More significantly, the merger could represent the long-awaited tipping point for fixed-wireless telephony convergence.

"The industry has been talking about the convergence of wireless and wireline for some time," noted Godfrey Chua, research manager of the wireless and mobile infrastructure program at IDC. It has failed to materialize though, for both tech and market reasons.

Now, demand from users and competitive market pressures are pushing Siemens and Nokia to develop a presence in this space, Chua told the E-Commerce Times.

Economies of Scale

The immediate benefits of the merger, at least to Nokia and Siemens, are the economies of scale that the companies expect to realize. The merger, which is subject to approval by regulatory authorities, will eliminate some 15 percent of redundant positions across the two firms.
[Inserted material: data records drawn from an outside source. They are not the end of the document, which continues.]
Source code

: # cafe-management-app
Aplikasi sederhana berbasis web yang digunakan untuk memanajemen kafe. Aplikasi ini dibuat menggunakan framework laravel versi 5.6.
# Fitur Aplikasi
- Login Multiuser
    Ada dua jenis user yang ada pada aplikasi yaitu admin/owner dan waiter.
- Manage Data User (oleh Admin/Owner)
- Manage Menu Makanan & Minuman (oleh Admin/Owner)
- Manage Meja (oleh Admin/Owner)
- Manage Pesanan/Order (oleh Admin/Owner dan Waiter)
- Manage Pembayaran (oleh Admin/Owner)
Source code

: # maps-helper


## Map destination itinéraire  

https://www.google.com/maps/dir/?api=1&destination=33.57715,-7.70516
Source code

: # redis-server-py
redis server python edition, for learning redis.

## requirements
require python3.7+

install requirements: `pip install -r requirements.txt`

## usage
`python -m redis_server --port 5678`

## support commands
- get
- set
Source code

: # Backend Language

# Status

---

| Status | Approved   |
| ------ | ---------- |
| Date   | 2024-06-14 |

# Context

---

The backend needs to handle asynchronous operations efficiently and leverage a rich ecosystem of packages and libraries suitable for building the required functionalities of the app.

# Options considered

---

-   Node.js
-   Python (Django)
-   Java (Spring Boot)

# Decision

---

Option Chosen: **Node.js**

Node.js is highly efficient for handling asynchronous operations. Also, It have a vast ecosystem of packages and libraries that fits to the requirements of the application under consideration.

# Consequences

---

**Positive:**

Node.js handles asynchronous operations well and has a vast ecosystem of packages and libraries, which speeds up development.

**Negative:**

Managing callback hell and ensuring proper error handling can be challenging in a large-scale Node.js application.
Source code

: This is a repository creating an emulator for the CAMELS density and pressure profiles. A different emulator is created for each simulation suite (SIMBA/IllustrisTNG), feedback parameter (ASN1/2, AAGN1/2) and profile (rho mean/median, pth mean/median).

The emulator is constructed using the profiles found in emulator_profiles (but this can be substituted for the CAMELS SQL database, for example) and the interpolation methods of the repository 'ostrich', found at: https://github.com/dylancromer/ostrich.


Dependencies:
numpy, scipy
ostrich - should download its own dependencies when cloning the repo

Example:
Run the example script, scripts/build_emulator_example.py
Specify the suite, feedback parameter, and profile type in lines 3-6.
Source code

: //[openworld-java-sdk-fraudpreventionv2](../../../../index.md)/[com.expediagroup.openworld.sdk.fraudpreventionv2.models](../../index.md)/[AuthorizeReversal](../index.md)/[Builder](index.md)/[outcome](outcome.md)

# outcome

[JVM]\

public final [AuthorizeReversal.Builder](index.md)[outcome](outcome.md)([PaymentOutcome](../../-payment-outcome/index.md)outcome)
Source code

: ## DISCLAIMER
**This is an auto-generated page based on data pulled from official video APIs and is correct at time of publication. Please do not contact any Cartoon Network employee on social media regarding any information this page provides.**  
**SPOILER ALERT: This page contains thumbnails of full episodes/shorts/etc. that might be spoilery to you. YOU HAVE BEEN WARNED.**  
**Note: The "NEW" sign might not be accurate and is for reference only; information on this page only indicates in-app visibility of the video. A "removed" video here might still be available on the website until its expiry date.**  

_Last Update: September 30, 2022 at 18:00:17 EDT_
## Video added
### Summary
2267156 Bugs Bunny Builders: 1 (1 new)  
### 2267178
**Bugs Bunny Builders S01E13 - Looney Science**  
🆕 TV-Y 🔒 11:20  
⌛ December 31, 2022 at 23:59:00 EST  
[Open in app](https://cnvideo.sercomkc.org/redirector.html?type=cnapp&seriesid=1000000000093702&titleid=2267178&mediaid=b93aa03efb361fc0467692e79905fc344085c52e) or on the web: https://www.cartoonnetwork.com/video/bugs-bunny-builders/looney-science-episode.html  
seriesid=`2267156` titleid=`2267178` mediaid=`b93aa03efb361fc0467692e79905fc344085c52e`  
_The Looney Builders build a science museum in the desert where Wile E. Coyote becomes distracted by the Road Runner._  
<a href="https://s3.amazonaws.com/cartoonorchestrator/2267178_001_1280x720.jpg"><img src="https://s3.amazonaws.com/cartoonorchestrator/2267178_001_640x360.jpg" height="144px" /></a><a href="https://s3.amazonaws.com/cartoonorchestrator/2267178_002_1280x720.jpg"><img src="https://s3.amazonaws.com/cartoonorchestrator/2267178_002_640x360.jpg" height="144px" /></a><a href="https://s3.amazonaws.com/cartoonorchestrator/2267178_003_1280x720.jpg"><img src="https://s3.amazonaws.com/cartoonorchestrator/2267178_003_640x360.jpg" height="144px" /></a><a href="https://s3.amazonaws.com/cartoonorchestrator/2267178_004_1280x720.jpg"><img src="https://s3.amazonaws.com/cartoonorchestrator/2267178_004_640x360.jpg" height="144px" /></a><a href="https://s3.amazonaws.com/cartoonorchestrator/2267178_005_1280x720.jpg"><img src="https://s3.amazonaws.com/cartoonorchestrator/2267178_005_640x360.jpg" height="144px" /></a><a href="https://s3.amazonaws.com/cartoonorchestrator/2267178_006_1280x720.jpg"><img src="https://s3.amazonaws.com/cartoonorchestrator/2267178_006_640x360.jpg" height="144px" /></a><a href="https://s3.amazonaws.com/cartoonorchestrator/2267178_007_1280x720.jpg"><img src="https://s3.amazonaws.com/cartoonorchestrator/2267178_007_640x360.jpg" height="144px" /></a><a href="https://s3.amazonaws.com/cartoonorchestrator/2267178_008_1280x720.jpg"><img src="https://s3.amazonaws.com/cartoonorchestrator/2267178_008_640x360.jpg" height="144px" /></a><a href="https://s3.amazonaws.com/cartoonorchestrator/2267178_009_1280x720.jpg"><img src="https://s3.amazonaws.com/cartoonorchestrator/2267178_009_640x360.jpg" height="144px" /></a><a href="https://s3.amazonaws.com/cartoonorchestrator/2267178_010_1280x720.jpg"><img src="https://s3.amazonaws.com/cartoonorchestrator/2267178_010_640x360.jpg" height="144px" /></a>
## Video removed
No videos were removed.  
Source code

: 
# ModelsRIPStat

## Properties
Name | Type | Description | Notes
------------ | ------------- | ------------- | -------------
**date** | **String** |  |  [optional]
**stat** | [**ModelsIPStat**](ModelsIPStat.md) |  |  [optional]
Eliminating redundancy in R&D, for example, will quickly add to the merged entity's bottom line. "There is an anticipated $1 billion in savings once duplicative R&D operations are streamlined," Chua said.

Culture Affinity

The Nokia-Siemens announcement follows a series of consolidation moves in the telecom industry, most notably Lucent's planned merger with Alcatel (NYSE: ALU), disclosed earlier this year. They have been long-awaited, Chua said, since at least the late 1990s.

"The need for such industry mergers has been apparent for some time," he said, "but it was only until the market stabilized that they could finally occur."

Chua, along with the rest of the telecom industry, is waiting to see how Motorola (NYSE: MOT) and Nortel will react. "At one time, they were both candidates for merger with Siemens," he recalled.

They will have to begin rounding out their portfolios as well, he suggested, either through a large acquisition or a handful of smaller ones. Whether they merge with each other or find other partners with the right fit or right price is still unclear.

They may be hard pressed to find a partner as suitable as Nokia and Siemens are for each other. Chua said he liked this merger better than, say, one between Nokia and a Japanese company or a North American provider.

"It will be easier integrating two European firms than two firms from very different cultures," he said, acknowledging that a merger of this size will inevitably meet challenges.

"These challenges will be less difficult, however, given what they already have in common," Chua concluded.